Academic excellence, integrity, a kind heart. Words just cannot say it all. A total commitment to her students. Sensible guidance in matters of the heart. A terrific photographer, good enough to exhibit. A way with words- she uses them with both precision and poetry, as required!
Her distinguished career continues years after her official retirement. She is still an intrepid traveller, with friends and students all over the globe. I cannot use the term 'former student', because I think we are all still learning from her.

She has been part of my family since its inception- approving of the SRE when he travelled in a truck to meet her, because of a public transport strike the day she was near his town.
She was the photographer at our wedding. She has been a most encouraging grandmother to all my children. It has been such a privilege and joy having her stay with us. Meeting her family has been wonderful, too.
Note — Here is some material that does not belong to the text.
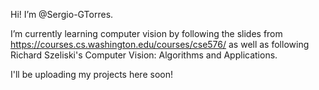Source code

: Hi! I’m @Sergio-GTorres.

I’m currently learning computer vision by following the slides from https://courses.cs.washington.edu/courses/cse576/ as well as following Richard Szeliski's Computer Vision: Algorithms and Applications.

I'll be uploading my projects here soon!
From Ma'am I have learned that age is just a state of mind. Her thinking is unhampered by chronology or any kind of negative mind set. Her clarity of thought has been a boon to many: she can cut through all the surrounding irrelevancies and get to the heart of the matter. This is one single quality which makes her advice and guidance invaluable. She has been a tower of strength in times of crisis.

Ma'am, these words are inadequate and cannot convey a fraction of what you mean to me.
There is still so much I need to learn from you.
This Teachers' Day, I want to thank you for being my teacher, for being part of my life.